A dataset spread over several data sources has been provided for you. The total number of features is plentiful and it’s up to you to use as many or as little as you want. Given that, some features might be more relevant than others. 
Keep in mind that this is a Data Wrangling specialization. 

### Datasets:
| **Dataset** | **Information**   | Location|
|-------------|-------------------|---------------------|
|API          | Trip Mileage      | https://hckt02-api.lisbondatascience.org/docs#/default/get_data_data_get |
|Webpage      | Taxi Zone Data    | https://s02-infrastructure.s3.eu-west-1.amazonaws.com/hackathon-02-batch8/index.html |
|Files        | Detailed Trip Data| https://drive.google.com/drive/folders/12MhOAVrplggHVTm6-CtjqkkjI9xrVPek?usp=drive_link|
|Database     | Weather Data      | batch-s02.ctq2kxc7kx1i.eu-west-1.rds.amazonaws.com



## Downloading API Data

### Downloading the data to the "datalake"

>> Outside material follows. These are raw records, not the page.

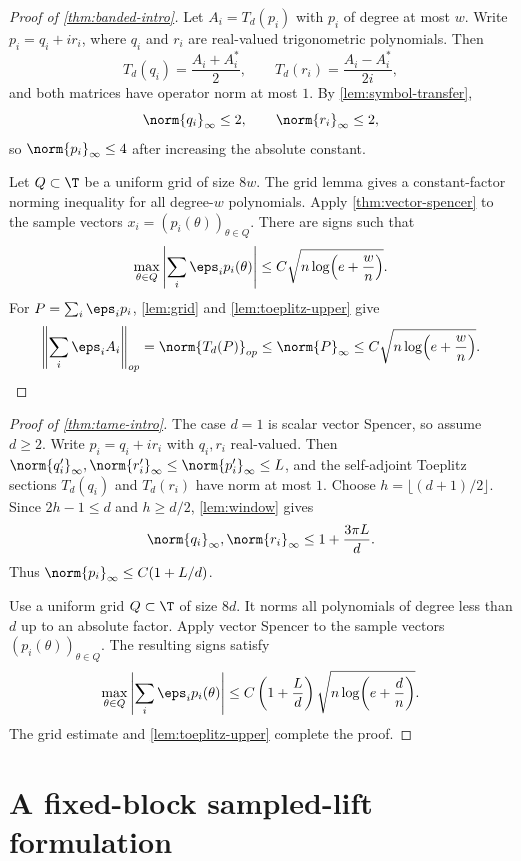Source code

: \begin{proof}[Proof of \cref{thm:banded-intro}]
Let $A_i=T_d(p_i)$ with $p_i$ of degree at most $w$.  Write
$p_i=q_i+ir_i$, where $q_i$ and $r_i$ are real-valued trigonometric polynomials.
Then
\[
   T_d(q_i)=\frac{A_i+A_i^*}{2},
   \qquad
   T_d(r_i)=\frac{A_i-A_i^*}{2i},
\]
and both matrices have operator norm at most $1$.  By
\cref{lem:symbol-transfer},
\[
   \norm{q_i}_\infty\le2,
   \qquad
   \norm{r_i}_\infty\le2,
\]
so $\norm{p_i}_\infty\le4$ after increasing the absolute constant.

Let $Q\subset\T$ be a uniform grid of size $8w$.  The grid lemma gives a
constant-factor norming inequality for all degree-$w$ polynomials.  Apply
\cref{thm:vector-spencer} to the sample vectors
$x_i=(p_i(\theta))_{\theta\in Q}$.  There are signs such that
\[
   \max_{\theta\in Q}\left|\sum_i\eps_i p_i(\theta)\right|
   \le C\sqrt{n\log\!\left(e+\frac wn\right)} .
\]
For $P=\sum_i\eps_i p_i$, \cref{lem:grid} and \cref{lem:toeplitz-upper} give
\[
   \left\|\sum_i\eps_i A_i\right\|_{op}
   =\norm{T_d(P)}_{op}
   \le\norm{P}_\infty
   \le C\sqrt{n\log\!\left(e+\frac wn\right)} .
\]
\end{proof}

\begin{proof}[Proof of \cref{thm:tame-intro}]
The case $d=1$ is scalar vector Spencer, so assume $d\ge2$.  Write
$p_i=q_i+ir_i$ with $q_i,r_i$ real-valued.  Then
$\norm{q_i'}_\infty,\norm{r_i'}_\infty\le\norm{p_i'}_\infty\le L$, and the
self-adjoint Toeplitz sections $T_d(q_i)$ and $T_d(r_i)$ have norm at most $1$.
Choose $h=\lfloor(d+1)/2\rfloor$.  Since $2h-1\le d$ and $h\ge d/2$,
\cref{lem:window} gives
\[
   \norm{q_i}_\infty,\norm{r_i}_\infty
   \le 1+\frac{3\pi L}{d} .
\]
Thus $\norm{p_i}_\infty\le C(1+L/d)$.

Use a uniform grid $Q\subset\T$ of size $8d$.  It norms all polynomials of
degree less than $d$ up to an absolute factor.  Apply vector Spencer to the
sample vectors $(p_i(\theta))_{\theta\in Q}$.  The resulting signs satisfy
\[
   \max_{\theta\in Q}\left|\sum_i\eps_i p_i(\theta)\right|
   \le C\left(1+\frac Ld\right)
      \sqrt{n\log\!\left(e+\frac dn\right)} .
\]
The grid estimate and \cref{lem:toeplitz-upper} complete the proof.
\end{proof}

\section{A fixed-block sampled-lift formulation}\label{app:lifts}

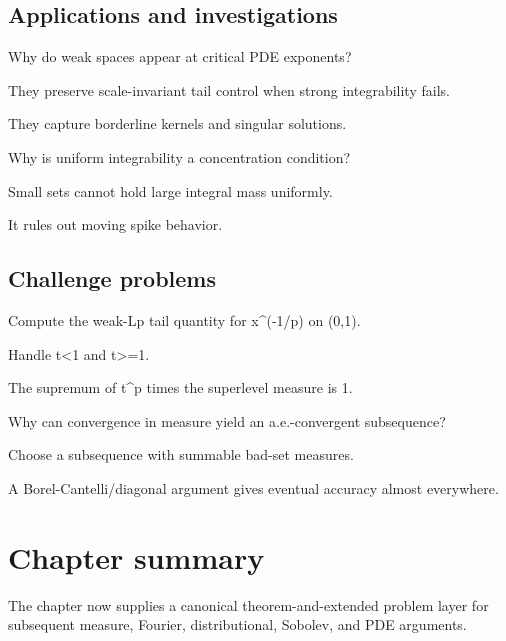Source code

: \subsection*{Applications and investigations}

\begin{exercise}\label{exr:iii08-expand-13}
Why do weak spaces appear at critical PDE exponents?
\end{exercise}
\begin{hint}
They preserve scale-invariant tail control when strong integrability fails.
\end{hint}
\begin{solution}
They capture borderline kernels and singular solutions.
\end{solution}

\begin{exercise}\label{exr:iii08-expand-14}
Why is uniform integrability a concentration condition?
\end{exercise}
\begin{hint}
Small sets cannot hold large integral mass uniformly.
\end{hint}
\begin{solution}
It rules out moving spike behavior.
\end{solution}

\subsection*{Challenge problems}

\begin{exercise}\label{exr:iii08-expand-15}
Compute the weak-Lp tail quantity for x\textasciicircum{}(-1/p) on (0,1).
\end{exercise}
\begin{hint}
Handle t<1 and t>=1.
\end{hint}
\begin{solution}
The supremum of t\textasciicircum{}p times the superlevel measure is 1.
\end{solution}

\begin{exercise}[A.e. subsequence]\label{exr:iii08-expand-16}
Why can convergence in measure yield an a.e.-convergent subsequence?
\end{exercise}
\begin{hint}
Choose a subsequence with summable bad-set measures.
\end{hint}
\begin{solution}
A Borel-Cantelli/diagonal argument gives eventual accuracy almost everywhere.
\end{solution}
\section*{Chapter summary}
The chapter now supplies a canonical theorem-and-extended problem layer for subsequent measure, Fourier, distributional, Sobolev, and PDE arguments.
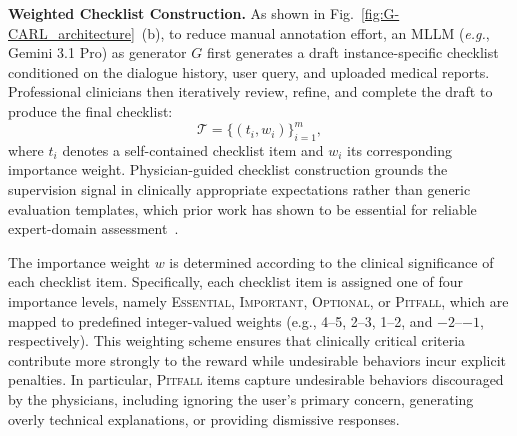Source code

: \documentclass[letterpaper]{article} %
\begin{document}

\vspace{2pt}
\noindent \textbf{Weighted Checklist Construction.}
As shown in Fig.~\ref{fig:G-CARL_architecture}~(b), to reduce manual annotation effort, an MLLM (\textit{e.g.}, Gemini 3.1 Pro) as generator $G$ first generates a draft instance-specific checklist conditioned on the dialogue history, user query, and uploaded medical reports. Professional clinicians then iteratively review, refine, and complete the draft to produce the final checklist:
\begin{equation}
\mathcal{T}
=
\{(t_i, w_i)\}_{i=1}^{m},
\end{equation}
where $t_i$ denotes a self-contained checklist item and $w_i$ its corresponding importance weight. 
Physician-guided checklist construction grounds the supervision signal in clinically appropriate expectations rather than generic evaluation templates, which prior work has shown to be essential for reliable expert-domain assessment~\cite{viswanathan2025checklists}.


The importance weight $w$ is determined according to the clinical significance of each checklist item. Specifically, each checklist item is assigned one of four importance levels, namely \textsc{Essential}, \textsc{Important}, \textsc{Optional}, or \textsc{Pitfall}, which are mapped to predefined integer-valued weights (e.g., 4--5, 2--3, 1--2, and $-2$--$-1$, respectively). This weighting scheme ensures that clinically critical criteria contribute more strongly to the reward while undesirable behaviors incur explicit penalties.
In particular, \textsc{Pitfall} items capture undesirable behaviors discouraged by the physicians, including ignoring the user's primary concern, generating overly technical explanations, or providing dismissive responses. 
\end{document}
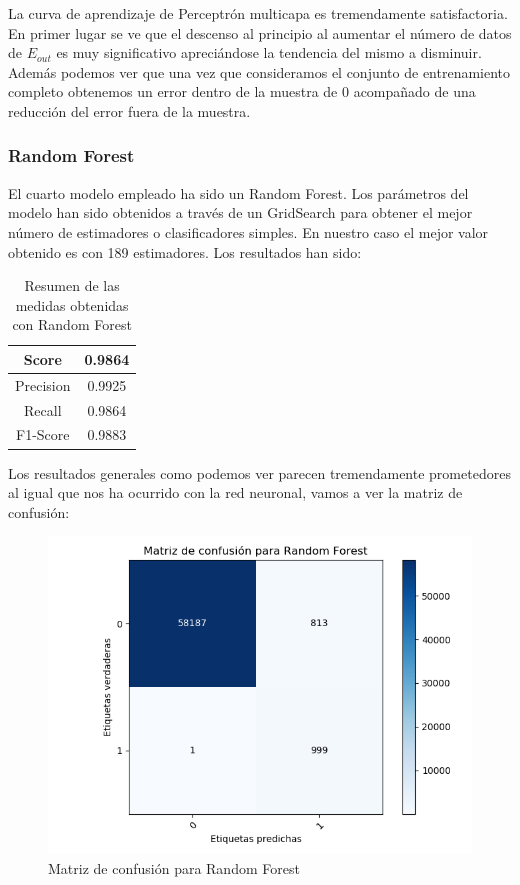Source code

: La curva de aprendizaje de Perceptrón multicapa es tremendamente satisfactoria. En primer lugar se ve que el descenso al principio al aumentar el número de datos de $E_{out}$ es muy significativo apreciándose la tendencia del mismo a disminuir. Además podemos ver que una vez que consideramos el conjunto de entrenamiento completo obtenemos un error dentro de la muestra de 0 acompañado de una reducción del error fuera de la muestra.

\subsubsection{Random Forest}

El cuarto modelo empleado ha sido un Random Forest. Los parámetros del modelo han sido obtenidos a través de un GridSearch para obtener el mejor número de estimadores o clasificadores simples. En nuestro caso el mejor valor obtenido es con 189 estimadores. Los resultados han sido:

\begin{table}[H]
	\centering
	\begin{tabular}{|c|c|}
		\hline
		Score     & 0.9864   \\ \hline
		Precision & 0.9925  \\ \hline
		Recall    & 0.9864   \\ \hline
		F1-Score  & 0.9883 \\ \hline
	\end{tabular}
	\caption{Resumen de las medidas obtenidas con Random Forest}
\end{table}

Los resultados generales como podemos ver parecen tremendamente prometedores al igual que nos ha ocurrido con la red neuronal, vamos a ver la matriz de confusión:

\begin{figure}[H] %
	\centering
	\includegraphics[scale=0.6]{RandomForestConf.png}  %
	\caption{Matriz de confusión para Random Forest} 
	\label{fig:conf-rf}
\end{figure}

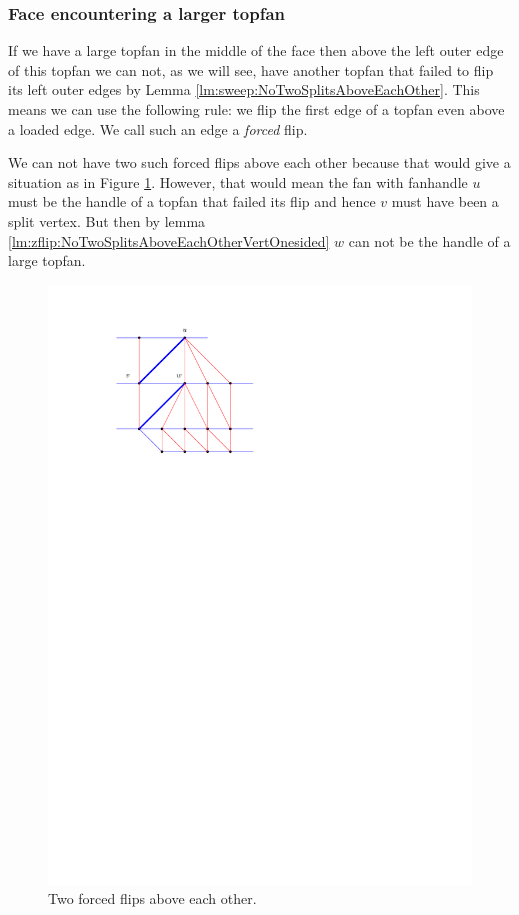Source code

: \subsubsection{Face encountering a larger topfan}
  If we have a large topfan in the middle of the face then above the left outer edge of this topfan we can not, as we will see, have another topfan that failed to flip its left outer edges by Lemma \ref{lm:sweep:NoTwoSplitsAboveEachOther}.
  This means we can use the following rule: we flip the first edge of a topfan even above a loaded edge.
  We call such an edge a \emph{forced} flip.

  We can not have two such forced flips above each other because that would give a situation as in Figure \ref{fig:subdiv:forcedFlips}.
  However, that would mean the fan with fanhandle $u$ must be the handle of a topfan that failed its flip and hence $v$ must have been a split vertex. But then by lemma \ref{lm:zflip:NoTwoSplitsAboveEachOtherVertOnesided} $w$ can not be the handle of a large topfan.

  \begin{figure}[t]
    \centering
    \includegraphics[scale=1]{blueFaceSubdivision/img/forcedFlips.pdf}
    \caption{Two forced flips above each other.}
    \label{fig:subdiv:forcedFlips}
  \end{figure}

**Step:** What we're going to do here is to simulate the reading and saving of data into a datalake. The "datalake" in this case is your own laptop disk.

In [None]:
import requests
import pandas as pd
import dask.dataframe as dd
from dask.delayed import delayed

# URL base and parâmetros
base_url = "https://hckt02-api.lisbondatascience.org/data"
page = 1
size = 100000 # number of records per page that we'll read

# Creating a list to store the laizy Dask Dataframes 
delayed_dfs = []

while True:
    url = f"{base_url}?page={page}&size={size}"
    if page == 1 or page % 10 == 0:
        print(f"Page number: {page} - Records read: {page*size}")
        print(f"Fetching data from: {url}")

    try:
        response = requests.get(url, verify=False)
        response.raise_for_status()  # Raises exception for HTTP erros

    except requests.exceptions.HTTPError as e:
        if response.status_code == 404:
            print(f"Last page reached: {page}")
            break
        else:
            print(f"Error accessing the API: {e}")
            break

    # Converting JSON to Python dictionary
    response_json = response.json()

    # Chekcing for data
    if not response_json.get('data', []):
        print("End of data.")
        break

    # Adds the current page to a laizy Dask dataframe using delayed
    delayed_df = delayed(pd.DataFrame)(response_json['data'])
    delayed_dfs.append(delayed_df)

    # Sets page to next page
    page += 1

# Converting the list od dataframes to a single Dask dataframe
dask_df = dd.from_delayed(delayed_dfs)

In [46]:
# Checking the results - it will take a while to run this cell since the dask_df.head() 
# will actually run the dataframe operation and generate the output we need 
dask_df.head(10)

Unnamed: 0,ID,trip_miles
0,5010374,1.84
1,6063883,1.45
2,4941792,16.732
3,7765520,2.477
4,7881861,0.64
5,5462344,3.98
6,8334347,11.6
7,7597616,1.51
8,5056493,1.72
9,6600816,0.96


In [47]:
# Saving the data from the Dask Dataframe into our "Data Lake"
dask_df.to_parquet('.data/api/raw/')

In [50]:
# Reading from the "Data Lake" to check the output
dask_df = dd.read_parquet('.data/api/raw/')

In [51]:
# Checking the Dask Dataframe output
dask_df.head(10)

Unnamed: 0,ID,trip_miles
0,5010374,1.84
1,6063883,1.45
2,4941792,16.732
3,7765520,2.477
4,7881861,0.64
5,5462344,3.98
6,8334347,11.6
7,7597616,1.51
8,5056493,1.72
9,6600816,0.96


## FINISHED FILES COMPUTATION

**Conclusion:** Now we'll work on other data sources to bring everything together and create a single file for the ML model training.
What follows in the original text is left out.